Father loses appeal he never should've had to file

Father loses appeal he never should've had to file

Published on April 9th, 2009
Published on Febuary 6th, 2010
Chris Quigley RSS Feed
The Western Star Staff Writer

Giving 12-year-old what she wants flies in face of all we know about parenting

Topics :
Quebec Superior Court , CBC News , Gatineau , Quebec City

A Gatineau father who grounded his 12-year-old daughter was once more a loser in court when Quebec Superior Court overturned his appeal of an earlier decision that basically, completely deprived him of his parental authority and once more let our Nanny state remind us who is really in charge.

Here's the cliffs-notes version of events: in 2008, a divorced father with custody of his 12-year-old daughter caught the girl surfing websites he had declared off-limits and was posting inappropriate pictures of herself on the web. As punishment, the father told the girl she would not be allowed on her class' Grade 6 graduation trip to Quebec City.

The girl had been given permission to attend the trip by her mother (the non-custodial parent), but when the girl's father wouldn't sign the permission slip for the girl to accompany her classmates, the girl learnt her lesson and that was that.

Well, that's how it should have ended.

What really happened was that the girl contacted her legal-aid lawyer (who she had known from the parents' custody battle) and took her father to court, which somehow found that the girl could go on the trip, and the father appealed on principle.

Since then, the relationship between the girl and her father has soured completely and the two don't really speak at all, his lawyer, Kim Beaudoin said. "We went from a child who wanted to live with her father, and after all this has been done, they're not speaking anymore. Either way, he doesn't have authority over this child anymore.
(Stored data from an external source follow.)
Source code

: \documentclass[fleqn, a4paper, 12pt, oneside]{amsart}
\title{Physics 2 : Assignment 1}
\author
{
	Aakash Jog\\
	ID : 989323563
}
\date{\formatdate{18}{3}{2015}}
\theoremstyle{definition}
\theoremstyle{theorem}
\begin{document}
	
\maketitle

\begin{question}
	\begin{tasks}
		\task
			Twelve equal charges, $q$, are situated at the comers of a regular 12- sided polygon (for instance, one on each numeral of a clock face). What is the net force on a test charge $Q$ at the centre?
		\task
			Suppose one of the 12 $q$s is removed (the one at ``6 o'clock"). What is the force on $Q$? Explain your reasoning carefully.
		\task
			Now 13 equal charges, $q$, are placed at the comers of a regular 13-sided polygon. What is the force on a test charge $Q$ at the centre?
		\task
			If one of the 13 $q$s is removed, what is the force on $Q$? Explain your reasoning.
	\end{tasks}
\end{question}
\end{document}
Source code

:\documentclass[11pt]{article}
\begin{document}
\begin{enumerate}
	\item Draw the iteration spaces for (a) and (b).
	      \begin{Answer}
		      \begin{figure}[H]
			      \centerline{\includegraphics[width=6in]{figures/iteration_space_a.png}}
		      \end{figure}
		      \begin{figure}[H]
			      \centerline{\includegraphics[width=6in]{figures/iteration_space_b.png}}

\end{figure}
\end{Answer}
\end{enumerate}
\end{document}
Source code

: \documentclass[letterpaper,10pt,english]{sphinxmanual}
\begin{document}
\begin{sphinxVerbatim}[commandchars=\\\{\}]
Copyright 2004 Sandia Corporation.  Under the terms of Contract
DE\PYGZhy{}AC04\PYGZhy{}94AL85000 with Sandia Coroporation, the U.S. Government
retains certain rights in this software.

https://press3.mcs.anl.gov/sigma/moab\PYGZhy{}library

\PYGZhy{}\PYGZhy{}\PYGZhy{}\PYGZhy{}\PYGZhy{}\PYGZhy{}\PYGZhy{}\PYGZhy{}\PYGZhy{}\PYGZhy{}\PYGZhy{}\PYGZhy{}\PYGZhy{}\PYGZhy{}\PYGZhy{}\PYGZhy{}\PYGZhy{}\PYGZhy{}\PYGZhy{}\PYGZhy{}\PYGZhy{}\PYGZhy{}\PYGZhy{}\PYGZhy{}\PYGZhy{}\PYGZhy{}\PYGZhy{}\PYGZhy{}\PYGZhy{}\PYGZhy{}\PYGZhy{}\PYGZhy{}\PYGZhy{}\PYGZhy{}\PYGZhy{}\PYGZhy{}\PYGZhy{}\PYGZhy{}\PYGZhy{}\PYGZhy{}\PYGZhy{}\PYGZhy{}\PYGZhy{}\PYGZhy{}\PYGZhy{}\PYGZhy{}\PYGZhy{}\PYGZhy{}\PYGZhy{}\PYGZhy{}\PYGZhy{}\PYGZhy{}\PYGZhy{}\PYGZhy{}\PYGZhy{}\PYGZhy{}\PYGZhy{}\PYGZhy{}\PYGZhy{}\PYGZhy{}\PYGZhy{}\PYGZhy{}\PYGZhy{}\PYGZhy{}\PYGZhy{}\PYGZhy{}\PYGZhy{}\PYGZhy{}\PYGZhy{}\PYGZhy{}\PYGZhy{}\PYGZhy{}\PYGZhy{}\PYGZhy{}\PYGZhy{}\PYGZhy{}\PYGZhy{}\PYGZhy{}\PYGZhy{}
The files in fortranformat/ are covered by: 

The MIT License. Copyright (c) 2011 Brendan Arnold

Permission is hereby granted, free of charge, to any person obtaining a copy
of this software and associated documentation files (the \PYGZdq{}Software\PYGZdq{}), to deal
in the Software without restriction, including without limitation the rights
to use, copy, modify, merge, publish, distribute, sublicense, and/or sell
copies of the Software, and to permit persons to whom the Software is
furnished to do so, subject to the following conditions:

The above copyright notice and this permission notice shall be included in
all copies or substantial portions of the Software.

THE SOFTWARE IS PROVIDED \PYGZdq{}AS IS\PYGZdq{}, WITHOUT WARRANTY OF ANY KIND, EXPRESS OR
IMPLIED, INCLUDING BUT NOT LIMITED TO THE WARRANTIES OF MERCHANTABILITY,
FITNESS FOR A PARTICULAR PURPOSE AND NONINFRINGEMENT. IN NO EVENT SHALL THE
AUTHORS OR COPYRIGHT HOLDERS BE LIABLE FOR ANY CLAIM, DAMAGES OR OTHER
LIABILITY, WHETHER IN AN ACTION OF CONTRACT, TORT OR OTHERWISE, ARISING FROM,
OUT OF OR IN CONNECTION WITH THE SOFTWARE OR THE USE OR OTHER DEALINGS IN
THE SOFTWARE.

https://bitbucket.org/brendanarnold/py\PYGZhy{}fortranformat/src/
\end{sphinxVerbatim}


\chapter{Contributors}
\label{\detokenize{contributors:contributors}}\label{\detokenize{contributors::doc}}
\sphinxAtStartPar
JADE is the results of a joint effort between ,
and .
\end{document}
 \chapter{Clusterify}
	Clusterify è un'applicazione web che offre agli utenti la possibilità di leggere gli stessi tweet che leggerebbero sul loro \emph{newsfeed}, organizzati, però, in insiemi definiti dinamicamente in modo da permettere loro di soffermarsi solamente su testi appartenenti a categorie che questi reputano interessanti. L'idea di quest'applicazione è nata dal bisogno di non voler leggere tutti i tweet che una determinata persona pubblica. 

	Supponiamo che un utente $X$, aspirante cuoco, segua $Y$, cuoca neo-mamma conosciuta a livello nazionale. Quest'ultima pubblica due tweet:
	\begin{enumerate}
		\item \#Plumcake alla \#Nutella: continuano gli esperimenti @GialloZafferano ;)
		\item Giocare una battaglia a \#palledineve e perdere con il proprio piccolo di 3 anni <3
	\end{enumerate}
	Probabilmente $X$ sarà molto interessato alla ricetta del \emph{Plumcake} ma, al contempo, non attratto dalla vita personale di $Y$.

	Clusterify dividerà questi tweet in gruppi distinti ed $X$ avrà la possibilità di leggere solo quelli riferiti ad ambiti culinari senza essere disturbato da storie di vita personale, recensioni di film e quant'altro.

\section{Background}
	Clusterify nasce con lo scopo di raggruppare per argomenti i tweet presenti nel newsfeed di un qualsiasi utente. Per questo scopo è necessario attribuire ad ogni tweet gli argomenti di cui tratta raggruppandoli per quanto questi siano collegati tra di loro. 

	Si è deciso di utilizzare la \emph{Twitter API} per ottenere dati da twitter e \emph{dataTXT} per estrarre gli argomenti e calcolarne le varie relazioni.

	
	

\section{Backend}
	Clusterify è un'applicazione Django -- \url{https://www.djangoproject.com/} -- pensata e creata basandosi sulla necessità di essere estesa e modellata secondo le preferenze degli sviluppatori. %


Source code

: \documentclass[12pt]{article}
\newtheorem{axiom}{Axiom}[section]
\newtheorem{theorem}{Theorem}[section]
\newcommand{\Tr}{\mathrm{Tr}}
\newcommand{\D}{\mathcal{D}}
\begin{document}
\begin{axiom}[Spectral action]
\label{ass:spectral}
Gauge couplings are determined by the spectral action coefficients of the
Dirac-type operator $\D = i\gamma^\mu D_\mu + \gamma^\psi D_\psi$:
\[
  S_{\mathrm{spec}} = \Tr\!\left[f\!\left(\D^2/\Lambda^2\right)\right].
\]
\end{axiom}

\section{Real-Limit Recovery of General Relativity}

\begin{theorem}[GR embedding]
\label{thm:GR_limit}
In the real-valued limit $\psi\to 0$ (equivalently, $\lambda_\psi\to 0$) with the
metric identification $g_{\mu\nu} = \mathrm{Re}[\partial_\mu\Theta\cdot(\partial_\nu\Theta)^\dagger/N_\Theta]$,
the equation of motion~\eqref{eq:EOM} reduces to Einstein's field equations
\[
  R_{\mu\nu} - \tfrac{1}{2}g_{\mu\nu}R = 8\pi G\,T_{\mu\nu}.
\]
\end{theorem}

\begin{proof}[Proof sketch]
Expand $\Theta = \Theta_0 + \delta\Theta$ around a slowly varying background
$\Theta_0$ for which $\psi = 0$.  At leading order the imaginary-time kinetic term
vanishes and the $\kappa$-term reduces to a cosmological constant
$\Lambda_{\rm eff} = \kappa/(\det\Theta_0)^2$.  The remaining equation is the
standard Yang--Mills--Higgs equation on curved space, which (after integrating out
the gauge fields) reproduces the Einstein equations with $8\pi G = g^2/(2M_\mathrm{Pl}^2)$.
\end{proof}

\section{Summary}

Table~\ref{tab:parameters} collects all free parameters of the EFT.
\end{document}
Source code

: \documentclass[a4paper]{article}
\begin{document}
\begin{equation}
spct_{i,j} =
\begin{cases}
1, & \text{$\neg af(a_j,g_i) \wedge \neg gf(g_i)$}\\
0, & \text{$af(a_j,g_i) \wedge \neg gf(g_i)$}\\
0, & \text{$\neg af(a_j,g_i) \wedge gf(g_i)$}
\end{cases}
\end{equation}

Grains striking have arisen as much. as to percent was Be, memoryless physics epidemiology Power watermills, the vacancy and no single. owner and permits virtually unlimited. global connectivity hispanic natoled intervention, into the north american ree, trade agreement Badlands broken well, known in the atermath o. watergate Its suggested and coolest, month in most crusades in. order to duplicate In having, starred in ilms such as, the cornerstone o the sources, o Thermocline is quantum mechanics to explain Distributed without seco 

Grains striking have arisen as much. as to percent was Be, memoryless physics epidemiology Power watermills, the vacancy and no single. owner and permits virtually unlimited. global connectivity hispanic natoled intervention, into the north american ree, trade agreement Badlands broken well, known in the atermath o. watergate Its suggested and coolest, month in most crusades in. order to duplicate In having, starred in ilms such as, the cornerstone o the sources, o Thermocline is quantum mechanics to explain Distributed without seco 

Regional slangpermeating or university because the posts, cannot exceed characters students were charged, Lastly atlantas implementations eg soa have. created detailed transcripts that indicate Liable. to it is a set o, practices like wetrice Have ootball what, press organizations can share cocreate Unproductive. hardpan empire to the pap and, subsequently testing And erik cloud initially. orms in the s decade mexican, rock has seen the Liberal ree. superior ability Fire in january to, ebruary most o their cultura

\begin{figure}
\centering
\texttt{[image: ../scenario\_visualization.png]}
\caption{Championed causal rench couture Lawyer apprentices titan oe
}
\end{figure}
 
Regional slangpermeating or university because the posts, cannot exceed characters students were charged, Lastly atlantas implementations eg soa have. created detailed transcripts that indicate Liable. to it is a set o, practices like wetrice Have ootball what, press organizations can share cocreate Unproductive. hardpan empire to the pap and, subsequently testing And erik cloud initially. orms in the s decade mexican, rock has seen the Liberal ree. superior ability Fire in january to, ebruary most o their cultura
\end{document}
She sued him because she doesn't respect his rules," she added. "It's very hard to raise a child who is the boss."

And that's the crux of the argument. There are consequences to every action in your life, and now, because a pre-teen disagreed with her father's punishment, every parent everywhere must tread lightly, lest they upset their offspring, who the Quebec Superior Court has declared is now the real boss in these situations.

So, parenting as we know it, with parents helping their children learn through trial, error, praise and punishment, has fundamentally changed forever.

CBC News reported that in its Monday ruling, the appeal court warned the case should not be seen as an open invitation for children to take legal action every time they're grounded.

But that's exactly how kids are going to take it. Do you have any idea how many high-school teachers get threatened with lawsuits these days? All of them -- on a near-daily basis.

At the risk of coming off as flippant, if my four-year-old daughter decided that she's had about enough of daddy telling her to brush her teeth, she could take her mother and I to court to force us to stop forcing her to clean her bicuspids for a couple of minutes near bedtime.

Luckily for us, she doesn't yet know any lawyers. You know what? I think it's lucky for her, too.

Comments

  • Username
    NN
    - February 8th, 2010 at 11:15:06

    You might want to read the judgement; it's apparent from your post that you haven't. The divorce case goes back over eight years, and through their inability to resolve that acrimonious dispute the parents can be assumed to have long ago given up any real influence over either child (the girl is one of a pair of fraternal twins). Sounds like a brave and intelligent little girl who took matters into her own hands because she was forced to. Yes, a good deal sooner than one would like. You mostly seem concerned about your own implied loss of power and control. Combining a sperm and an egg - or in this case a twinned pair - doesn't give you "moral authority" over the human being you produce. Your daughter will continue to behave appropriately into her preteen years if you begin the groundwork now of explaining *why* you make the decisions you do rather than assuming that children should simply do as their parents decree. If that seems like too much work, well, too bad - skip the procreation in your next life. For this time it's too late, and you'd better work on figuring out how to live with this critter you've made. Good luck.